Why is it that there’s so little acknowledgement for instance that no one can remain isolated and insulated against conflicts that embroil millions across the face of the planet? Regardless of citizenship we all breathe the same air and drink the same water.
Why is it that some societies choose to enslave others on the basis of race or beliefs and exhibit a preparedness to abandon their subscription to values like tolerance and compassion and instead conduct ever-escalating acts of genocide and self-destruction while practicing inhumane atrocities as mechanisms enroute to establishing and maintaining “power”?
It is perhaps an indictment of all of humanity arising from the very nature of who and what we are as living beings. Is there a kernel of self-interest blossomed into the exercise of greed and cruelty that compels us to disdain for the lives of others?
We could examine just about any nation-entity from the ancient Greeks to the French to the British and Spanish and so on in our exploration however the great impediment we’d confront in using this examination of history is that our examination would by its very nature be influenced to some degree by various interpretations and the biases accompanying them.
We have the current dynamic of the United States and its immediate history beginning let’s say at the end of WWI to present day that we can access in our examination.
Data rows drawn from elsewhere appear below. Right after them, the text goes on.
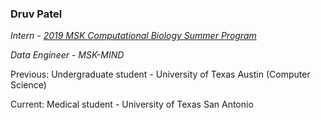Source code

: ### Druv Patel

_Intern - [2019 MSK Computational Biology Summer Program](https://www.mskcc.org/education-training/summer-scientific-undergraduate-programs/computational-biology-summer-program-cbsp/computational-biology-summer-program-alumni)_

_Data Engineer - MSK-MIND_

Previous: Undergraduate student - University of Texas Austin (Computer Science)

Current: Medical student - University of Texas San Antonio
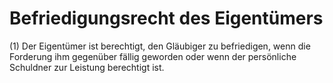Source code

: # Befriedigungsrecht des Eigentümers

(1) Der Eigentümer ist berechtigt, den Gläubiger zu befriedigen, wenn die Forderung ihm gegenüber fällig geworden oder wenn der persönliche Schuldner zur Leistung berechtigt ist.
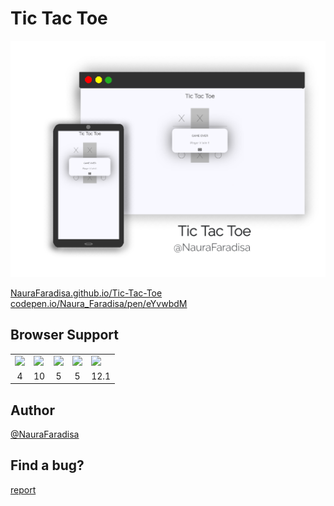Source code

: # Tic Tac Toe

![preview](preview.jpg)

[NauraFaradisa.github.io/Tic-Tac-Toe](https://NauraFaradisa.github.io/Tic-Tac-Toe)
[codepen.io/Naura_Faradisa/pen/eYvwbdM](https://codepen.io/Naura_Faradisa/pen/eYvwbdM)

## Browser Support

<table>
	<tr>
	        <td><img src="https://lh3.googleusercontent.com/d/1lINX0uQhURf_cqbG1kfOjBOVF5lGea8G"></td>
		<td><img src="https://lh3.googleusercontent.com/d/1lIpSdQ7B9Rag_VfPFSESsX2AtlRuMuu7"></td>
		<td><img src="https://lh3.googleusercontent.com/d/1lJyxyw_V0pxF0UFR59Vw4VtOezBBmvSd"></td>
		<td><img src="https://lh3.googleusercontent.com/d/1lKaeJaCs3Bu9o0yVq7ZzglIwY_Jf_9G1"></td>
		<td><img src="https://lh3.googleusercontent.com/d/1lMBASCaZCEUGnjdWr2xwYwrocrgWgvJP"></td>
	</tr>
	<tr>
		<td align="center"> 4 </td>
		<td align="center"> 10 </td>
		<td align="center"> 5 </td>
		<td align="center"> 5 </td>
		<td align="center"> 12.1 </td>
	</tr>

</table>

## Author
[@NauraFaradisa](https://github.com/NauraFaradisa)

## Find a bug?
[report](https://github.com/NauraFaradisa/Tic-Tac-Toe/issues)

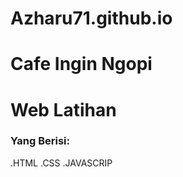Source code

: # Azharu71.github.io
# Cafe Ingin Ngopi
# Web Latihan
<h3>Yang Berisi: </h3>
.HTML
.CSS
.JAVASCRIP

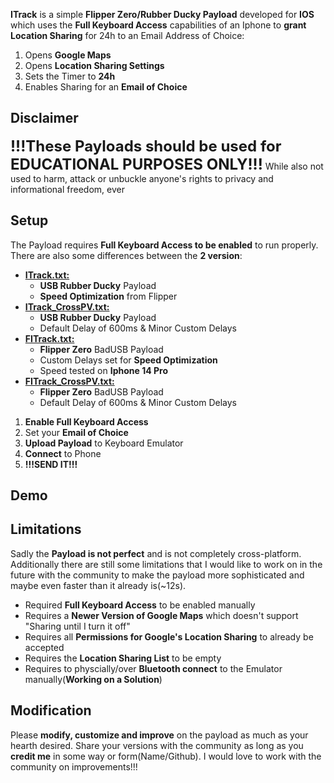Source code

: **ITrack** is a simple **Flipper Zero/Rubber Ducky Payload** developed for **IOS** which uses the **Full Keyboard Access** capabilities of an Iphone to **grant Location Sharing** for 24h to an Email Address of Choice:
1. Opens **Google Maps**
2. Opens **Location Sharing Settings**
3. Sets the Timer to **24h**
4. Enables Sharing for an **Email of Choice**

## Disclaimer
<font size=5>**!!!These Payloads should be used for EDUCATIONAL PURPOSES ONLY!!!**</font>
While also not used to harm, attack or unbuckle anyone's rights to privacy and informational freedom, ever

## Setup
The Payload requires **Full Keyboard Access to be enabled** to run properly. There are also some differences between the **2 version**:
- <u>**ITrack.txt:**</u>
	- **USB Rubber Ducky** Payload
	- **Speed Optimization** from Flipper
- <u>**ITrack_CrossPV.txt:**</u>
	- **USB Rubber Ducky** Payload
	- Default Delay of 600ms & Minor Custom Delays
- <u>**FITrack.txt:**</u>
	- **Flipper Zero** BadUSB Payload
	- Custom Delays set for **Speed Optimization**
	- Speed tested on **Iphone 14 Pro**
- <u>**FITrack_CrossPV.txt:**</u>
	- **Flipper Zero** BadUSB Payload
	- Default Delay of 600ms & Minor Custom Delays

1. **Enable Full Keyboard Access**
2. Set your **Email of Choice**
3. **Upload Payload** to Keyboard Emulator
4. **Connect** to Phone
5. **!!!SEND IT!!!**

## Demo

## Limitations
Sadly the **Payload is not perfect** and is not completely cross-platform. Additionally there are still some limitations that I would like to work on in the future with the community to make the payload more sophisticated and maybe even faster than it already is(~12s).
- Required **Full Keyboard Access** to be enabled manually
- Requires a **Newer Version of Google Maps** which doesn't support "Sharing until I turn it off"
- Requires all **Permissions for Google's Location Sharing** to already be accepted
- Requires the **Location Sharing List** to be empty
- Requires to physcially/over **Bluetooth connect** to the Emulator manually(**Working on a Solution**)

## Modification
Please **modify, customize and improve** on the payload as much as your hearth desired. Share your versions with the community as long as you **credit me** in some way or form(Name/Github). I would love to work with the community on improvements!!!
I suggest this as our subject only because there are many people alive today who’ve been participants in this construct and experienced its evolution over a significant time.
Are there additional “players” to be necessarily considered as we explore this dynamic?
Indeed there are.
Are there examples among the societies of mankind that we can identify as having failed or are in the process of failing because those societies subscribed to self-defeating philosophies and an ethos that purposefully ignored and ignores the larger dynamic?
Certainly.
Let me present a proposition for your consideration.
We have watched as socialism has sputtered and failed in Russia and as it morphs in China; we have witnessed the collapse of dictatorships and grudgingly acknowledge the role capitalism has played in establishing supporting and maintaining dictatorships from Marcos and Pinochet to Somoza and Suharto as well as countless others.
The question begging for an answer is, how can a world power, a “super-power” synthesize its support of brutal regimes around the world with its avowed and robustly expressed position in support of freedom and self-determination?
Quite simply it can’t.
Or more precisely, wealthy industrialists and individuals who’ve achieved positions of power and authority consistently defer to their personal needs and philosophies regardless of consequence or outcomes affecting the poor the disenfranchised and the weak.
The United States represents a dichotomy of sorts, wherein tremendous generosity and great compassion exists right beside embedded prejudices of race and religion, subscription to moral theses that raise preservation of life and well being to lofty heights and moral ambiguity that declares a gallon of gasoline or a chord of lumber of greater importance than peoples lives.
The United States has elected, when its industrialists and power-brokers feel it necessary to suspend human rights and ignore international agreements and laws. At the same time no other nation on the face of the planet can lay claim to the overwhelming generosity the United States has exhibited time and again.
There is something wrong in America, and the way we can tell there’s something wrong is by surveying the huge numbers of poor and desperate folk in America. We can attempt to understand exactly why the land of promise that America once was has become a nation feared and scorned by many, but we can only come to fruitful meaningful and accurate conclusion if we are prepared to deal honestly and objectively with the facts we can establish to agree upon.
If you want to discuss this issue, I’ll give it my best shot, but let us deal in fact and not fantasy, in truth and not conjecture. Canada is a land of great promise hobbled by climate and a much smaller population living in a nation even larger than the United States. Some comparisons are valid and indeed appropriate however we must exercise some care in making comparisons.
I promise to be civil to those who practice civility and will make every effort to frame criticisms and opposing perspectives courteously and hope that you will too.